Zugproben für die Ermittlung des Faservolumengehalts

By | 5. Januar 2018

Bei unserer D-B11 geht es voran! Während wir an der Fertigstellung unserer Versteifungselemente arbeiten sind wir auch dabei unsere Berechnungen aufzuarbeiten und zu überprüfen.  Dieses Mal ging es uns um die Überprüfung des in den Belegen und Arbeiten angenommene Faservolumengehalt von 35 %.

Dementsprechend mussten wir unser Laminierkönnen auf die Probe stellen. Dafür fertigten wir 17 kohlefaserverstärkte Kunststoffplatten (CFK-Platten). Bei den Maßen dieser Platten richtete wir uns nach der DIN EN ISO 527, der Europäischen Norm für Kunststoffe zur Bestimmung der Zugeigenschaften. Sechs der Platten fertigten wir aus UD-Bändern, sechs aus Gewebe mit einer 0/90° Ausrichtung und fünf aus dem gleichen Gewebe nur um +/-45° gedreht. Damit konnte die unterschiedlich gute Tränkung von Faserverstärkung aus UD oder Gewebe betrachtet werden. Um die Unterschiede zwischen einem einfachen Aushärten und einem unter Vakuum zu untersuchten wurden je drei der sechsmal gefertigten Platten aus dem Vakuumbereich ausgeschlossen. Die +/- 45° Proben wurden jeweils von einer anderen Person gefertigt um unser unterschiedliches Können zu vergleichen und um die Genauigkeit der Ausrichtung der Fasern zu testen.

Diese Platten wurden nach dem Laminieren bei einer Temperatur von ca. 60°C getempert und anschließend mit Unterstützung der SPEZ GmbH in einer Wasserstrahlschneidmaschine zu Zugproben geschnitten. Diese konnten nun mittels Zugversuchen in der Prüfmaschine des DLR Schoollabs getestet werden.

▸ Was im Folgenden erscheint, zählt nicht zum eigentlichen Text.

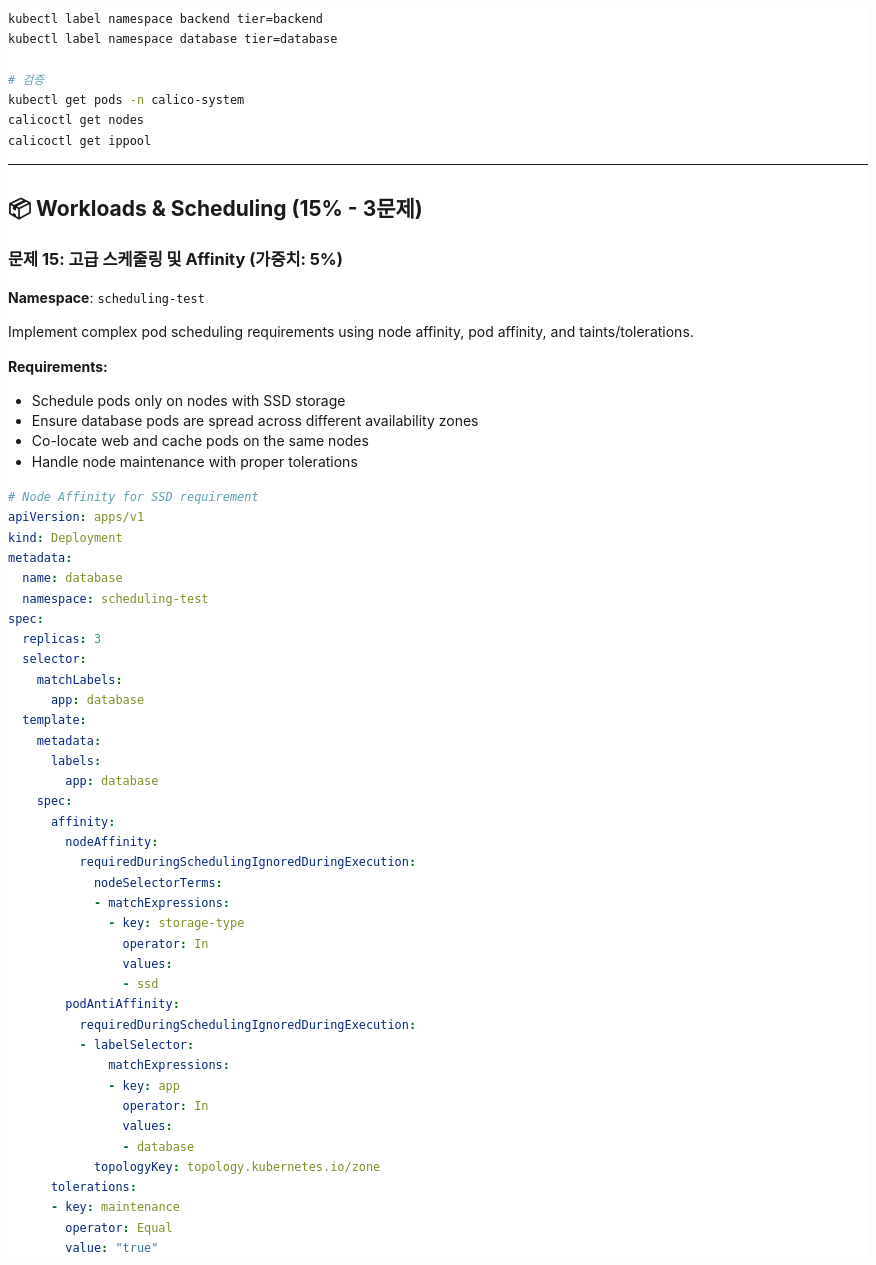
 ```bash
kubectl label namespace backend tier=backend
kubectl label namespace database tier=database

# 검증
kubectl get pods -n calico-system
calicoctl get nodes
calicoctl get ippool
```

---

## 📦 Workloads & Scheduling (15% - 3문제)

### 문제 15: 고급 스케줄링 및 Affinity (가중치: 5%)
**Namespace**: `scheduling-test`

Implement complex pod scheduling requirements using node affinity, pod affinity, and taints/tolerations.

**Requirements:**
- Schedule pods only on nodes with SSD storage
- Ensure database pods are spread across different availability zones
- Co-locate web and cache pods on the same nodes
- Handle node maintenance with proper tolerations

```yaml
# Node Affinity for SSD requirement
apiVersion: apps/v1
kind: Deployment
metadata:
  name: database
  namespace: scheduling-test
spec:
  replicas: 3
  selector:
    matchLabels:
      app: database
  template:
    metadata:
      labels:
        app: database
    spec:
      affinity:
        nodeAffinity:
          requiredDuringSchedulingIgnoredDuringExecution:
            nodeSelectorTerms:
            - matchExpressions:
              - key: storage-type
                operator: In
                values:
                - ssd
        podAntiAffinity:
          requiredDuringSchedulingIgnoredDuringExecution:
          - labelSelector:
              matchExpressions:
              - key: app
                operator: In
                values:
                - database
            topologyKey: topology.kubernetes.io/zone
      tolerations:
      - key: maintenance
        operator: Equal
        value: "true"
```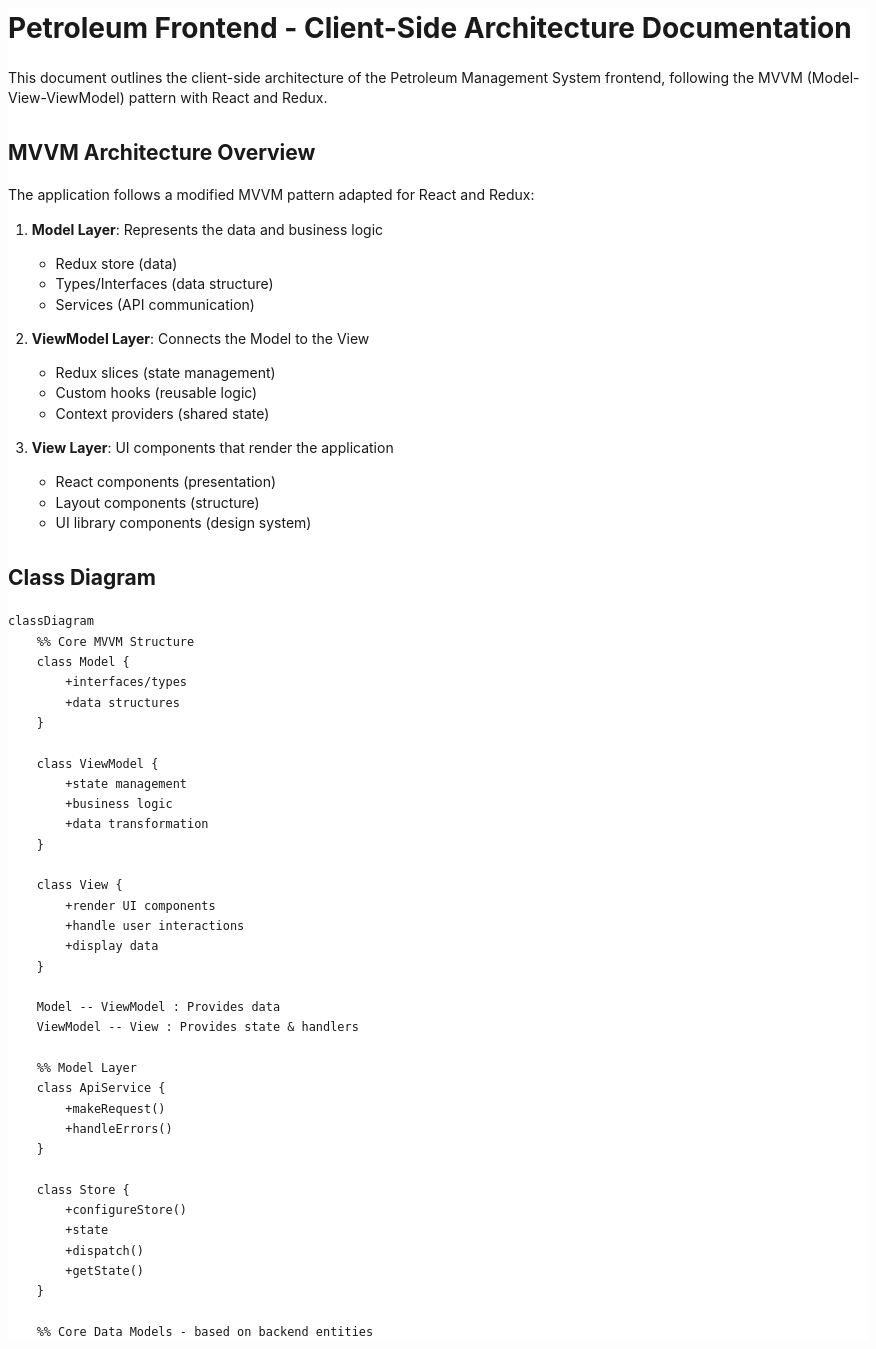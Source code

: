 # Petroleum Frontend - Client-Side Architecture Documentation

This document outlines the client-side architecture of the Petroleum Management System frontend, following the MVVM (Model-View-ViewModel) pattern with React and Redux.

## MVVM Architecture Overview

The application follows a modified MVVM pattern adapted for React and Redux:

1. **Model Layer**: Represents the data and business logic
   - Redux store (data)
   - Types/Interfaces (data structure)
   - Services (API communication)

2. **ViewModel Layer**: Connects the Model to the View
   - Redux slices (state management)
   - Custom hooks (reusable logic)
   - Context providers (shared state)

3. **View Layer**: UI components that render the application
   - React components (presentation)
   - Layout components (structure)
   - UI library components (design system)

## Class Diagram

```mermaid
classDiagram
    %% Core MVVM Structure
    class Model {
        +interfaces/types
        +data structures
    }
    
    class ViewModel {
        +state management
        +business logic
        +data transformation
    }
    
    class View {
        +render UI components
        +handle user interactions
        +display data
    }
    
    Model -- ViewModel : Provides data
    ViewModel -- View : Provides state & handlers

    %% Model Layer
    class ApiService {
        +makeRequest()
        +handleErrors()
    }
    
    class Store {
        +configureStore()
        +state
        +dispatch()
        +getState()
    }
    
    %% Core Data Models - based on backend entities
```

Zwar ist die Menge der getesteten Proben bei weitem nicht ausreichend für eine statistische Absicherung der Annahme eines Faservolumengehalts von 35 %, doch konnten wir durch die aufgenommenen und ausgewerteten Ergebnisse schon eine deutliche Tendenz unserer herstellbaren und möglichen Festigkeiten und Faservolumengehalte erkennen. Neben wenigen starken Ausreißern liegen unsere Werte bei UD-Laminaten ohne Vakuumaufbau zwischen 45% und 52% und mit Vakuumaufbau zwischen 53% und 57%. Bei dem 0/90° stehen bei einem einfachen Aushärten die Werte bei 35% bis 42% gegen 46% bis 51% bei einem Vakuumaufbau. Trotz des knappen Erreichens des Faservolumengehalts bei dem Gewebe übertrafen die experimentell ermittelten Festigkeiten die Vergleichskennwerte der Idaflieg. Wir erhielten Reservefaktoren von 2,2 bis 2,6 bei den Geweben. Bei den UD-Laminaten betrugen die Reservefaktoren wesentlich geringere Werte (1,2-1,35). Diese rühren daher, dass wir Probleme hatten die Einspannung der Prüfmaschine fest genug anzuziehen. Bei den +/-45° schwanken die Reservefaktoren sehr stark, sie liegen dennoch auch dort alle über dem geforderten Wert von 1.

Allgemein bestätigten die Ergebnisse unsere Vermutungen, dass der Faservolumengehalt bei einem UD-Laminat besser zu realisieren ist als bei einem Gewebe und dass ein Vakuumaufbau in jedem Fall hilfreich ist. Doch ist dieser zum Beispiel beim Fertigen einer Rumpfschale nicht so einfach umsetzbar. Starke Schwankungen wiesen die bestimmten Kennwerte der +/-45°-Zugproben auf. Dies führten wir auf eine nicht exakte Faserorientierung zurück und der ungünstigen Belastung durch den Zugversuch für diese Richtung des Gewebes. Alles in allem können wir dennoch zufrieden sein, da wir in allen Fällen den angenommenen Faservolumengehalt von 35 % und eine ausreichende Festigkeit erreichten. Die Fertigung des Bruchrumpfes kann also kommen!